I think Obsidian's "live preview" editing mode is a great counterpoint to this. I'm pretty sure it's the first WYSIWYG editor I've ever used, in 30-odd years of computing, that hasn't pissed me off.
You type markdown, and as you go along, it renders the markdown into its presentation style: italics are italicized, links turn blue and underlined and clickable, lists become lists, and so on.
And so there certainly is a visual difference between "plain text" markdown and "rendered" markdown, but behind-the-scenes you still have a markup language that is less awful than all the other markup languages.
I'm a bit confused about that. I have heard of but haven't really tried Obsidian. How does what you're describing differs from so-called "Markdown shortcuts" (implemented in my editor and other popular ones like Notion)?
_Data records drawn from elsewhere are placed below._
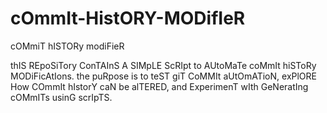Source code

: # cOmmIt-HistORY-MODifIeR
cOMmiT hISTORy modiFieR

thIS REpoSiTory ConTAInS A SIMpLE ScRIpt to AUtoMaTe coMmIt hiSToRy MODiFicAtIons. the puRpose is to teST giT CoMMIt aUtOmATioN, exPlORE How COmmIt hIstorY caN be alTERED, and ExperimenT wIth GeNeratIng cOMmITs usinG scrIpTS.
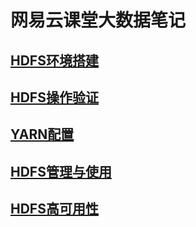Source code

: # 网易云课堂大数据笔记

## [HDFS环境搭建][1]

## [HDFS操作验证][2]

## [YARN配置][3]

## [HDFS管理与使用][4]

## [HDFS高可用性][5]


[1]: https://github.com/jiaoqiyuan/163-bigdate-note/blob/master/HDFS%E7%8E%AF%E5%A2%83%E6%90%AD%E5%BB%BA.md
[2]: https://github.com/jiaoqiyuan/163-bigdate-note/blob/master/HDFS%E6%93%8D%E4%BD%9C%E9%AA%8C%E8%AF%81.md
[3]: https://github.com/jiaoqiyuan/163-bigdate-note/blob/master/YARN%E9%85%8D%E7%BD%AE.md
[4]: https://github.com/jiaoqiyuan/163-bigdate-note/blob/master/HDFS%E7%AE%A1%E7%90%86%E5%92%8C%E4%BD%BF%E7%94%A8.md
[5]: https://github.com/jiaoqiyuan/163-bigdate-note/blob/master/HDFS%E9%AB%98%E5%8F%AF%E7%94%A8.md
You can type in most inline markdown and it's automatically converted to WYSIWYG-styled text. All these shortcuts are described here: https://docs.vrite.io/content-editor
How does it differ from Obsidian? Out of curiosity.
> How does it differ from Obsidian? Out of curiosity.
I am not OP, but I am a heavy Obsidian user. Obsidian has 2 different editing modes [0]: "Live Preview" and "Source mode". Your implementation and Obsidian's Live Preview editing mode implementation are very similar at-a-glance; yours is a bit more interactive / "GUI-forward".
Here's an example of what Live Preview mode looks like [1].
I'm surprised how many people here like Live Preview editing mode in Obsidian though — it drives me insane constantly shifting the bits under / around my cursor... it's very distracting. I mostly use their Source mode editing mode for that reason.
That said, I did not see an equivalent of Reading view mode from Obsidian in Vrite in a few minutes of playing with it. It would be nice to see that added to prevent accidental edits when browsing a doc you don't edit to change (similar to Vim's modes).
I think the difference is that Obsidian is 100% backed by a folder of plaintext markdown files which can be managed/viewed/edited/versioned however you like.
In this case, yeah. That's not my goal. However, if a "raw" preview in MD (or other format) is available and editable), plus maybe a Git integration then I think this could be on a compareable level.
Either way, seems like I'll have to check out Obsidian.
You type markdown, and as you go along, it renders the markdown into its presentation style: italics are italicized, links turn blue and underlined and clickable, lists become lists, and so on.
And so there certainly is a visual difference between "plain text" markdown and "rendered" markdown, but behind-the-scenes you still have a markup language that is less awful than all the other markup languages.